Re: TreeSet.contains and an OVERLOADED equals...works?

From:
Patricia Shanahan <pats@acm.org>
Newsgroups:
comp.lang.java.programmer
Date:
Tue, 28 Aug 2007 14:12:11 -0700
Message-ID:
<fb236e$2kt4$1@ihnp4.ucsd.edu>
LastHope wrote:

Hi to all,
today I've come across this strange behaviour in my code, and I tried
to set-up a little test...I don't know if it's already known or
not...didn't find any of this through google,except of this:
http://forum.java.sun.com/thread.jspa?threadID=549491&messageID=2680884
However, no code is specified...
Take this class as an example:

---
public class Tipo implements Comparable<Tipo>
{
  private int tipo;

  public Tipo(int tipo)
  {
     this.tipo = tipo;
  }

  public boolean equals(Tipo t) {return tipo == t.tipo;}

  public int compareTo(Tipo t) {return tipo - t.tipo;}
}


Tipo has two versions of equals, "public boolean equals(Tipo t)",
declared in Tipo, and "public boolean equals(Object o)", declared in
Object and inherited by Tipo.
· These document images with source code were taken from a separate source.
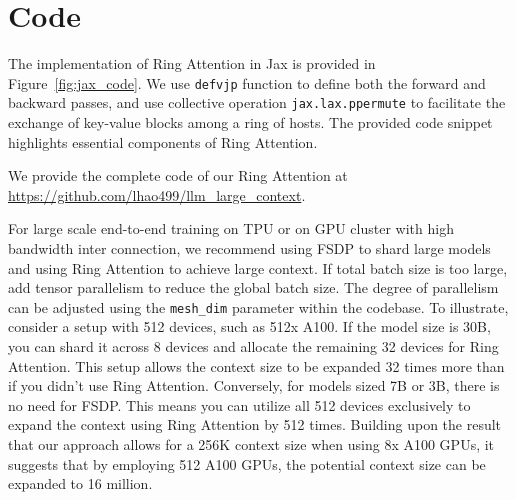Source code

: \documentclass{article}
\newif\ifanonymous
\newcommand{\ours}{{Ring Attention}\xspace}
\begin{document}



\newpage
\appendix

\section{Code}
\label{sec:code}
The implementation of \ours in Jax is provided in Figure~\ref{fig:jax_code}. We use \texttt{defvjp} function to define both the forward and backward passes, and use collective operation \texttt{jax.lax.ppermute} to facilitate the exchange of key-value blocks among a ring of hosts.
The provided code snippet highlights essential components of \ours.
\ifanonymous
We provide the complete code of our \ours at \texttt{\textcolor{gray}{link removed for anonymous review}}.
\else
We provide the complete code of our \ours at \url{https://github.com/lhao499/llm_large_context}.
\fi

For large scale end-to-end training on TPU or on GPU cluster with high bandwidth inter connection, we recommend using FSDP to shard large models and using \ours to achieve large context. If total batch size is too large, add tensor parallelism to reduce the global batch size. The degree of parallelism can be adjusted using the \texttt{mesh\_dim} parameter within the codebase.
To illustrate, consider a setup with 512 devices, such as 512x A100. If the model size is 30B, you can shard it across 8 devices and allocate the remaining 32 devices for \ours. This setup allows the context size to be expanded 32 times more than if you didn't use \ours. Conversely, for models sized 7B or 3B, there is no need for FSDP. This means you can utilize all 512 devices exclusively to expand the context using \ours by 512 times. Building upon the result that our approach allows for a 256K context size when using 8x A100 GPUs, it suggests that by employing 512 A100 GPUs, the potential context size can be expanded to 16 million.
\end{document}
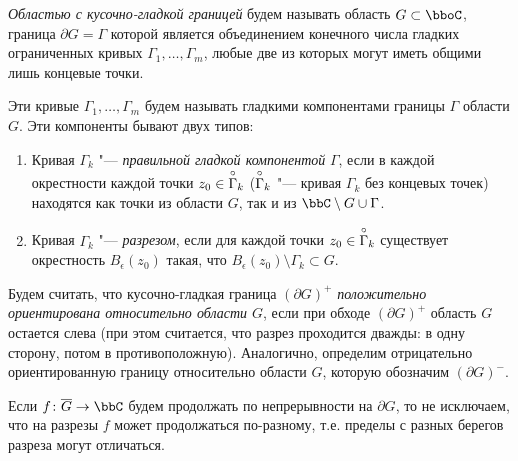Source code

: \begin{defn} \label{ch33defn1}
\textit{Областью с кусочно-гладкой границей} будем называть область $G \subset \bboC$, граница $\partial G=\Gamma$ которой является объединением конечного числа гладких ограниченных кривых $\Gamma_1 , \dots , \Gamma_m$, любые две из которых могут иметь общими лишь концевые точки. 

Эти кривые $\Gamma_1 , \dots , \Gamma_m$ будем называть гладкими компонентами границы $\Gamma$ области $G$. Эти компоненты бывают двух типов:
\end{defn}

\begin{enumerate}
\item
Кривая $\Gamma_k$ "--- \textit{правильной гладкой компонентой} $\Gamma$, если в каждой окрестности каждой точки $z_0 \in \;\buildrel\circ\over\Gamma_k$ ($\buildrel\circ\over\Gamma_k$ "--- кривая $\Gamma_k$ без концевых точек) находятся как точки из области $G$, так и из $\bbC \setminus G\cup\Gamma$. 

\item
Кривая $\Gamma_k$ "--- \textit{разрезом}, если для каждой точки $z_0 \in\; \buildrel\circ\over\Gamma_k$ существует окрестность $B_\epsilon(z_0)$ такая, что $B_\epsilon(z_0)\setminus\Gamma_k \subset G$.
\end{enumerate}
\begin{defn} \label{ch33defn2} 
Будем считать, что кусочно-гладкая граница $(\partial G)^{+}$ \textit{положительно ориентирована относительно области $G$}, если при обходе $(\partial G)^{+}$ область $G$ остается слева (при этом считается, что разрез проходится дважды: в одну сторону, потом в противоположную). Аналогично, определим отрицательно ориентированную границу относительно области $G$, которую обозначим $(\partial G)^{-}.$
\end{defn}

Если $f\colon\overline{G}\to\bbC$ будем продолжать по непрерывности на $\partial G$, то не исключаем, что на разрезы $f$ может продолжаться по-разному, т.е. пределы с разных берегов разреза могут отличаться.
These methods are inconsistent - the
inherited Object method considers each object to be equal to itself and
nothing else.

The compiler chooses between these two methods, based on the compile
time type of the argument. If the argument is of type Object, the Object
version is used, even if, at run time, it happens to reference a Tipo.

I think this explains all your results, but ask again if there is
anything that still does not make sense.

Incidentally, overriding equals without also overriding hashCode to keep
it consistent is scary. Maybe you don't intend to use any hash data
structures now, but it is a bug waiting to happen.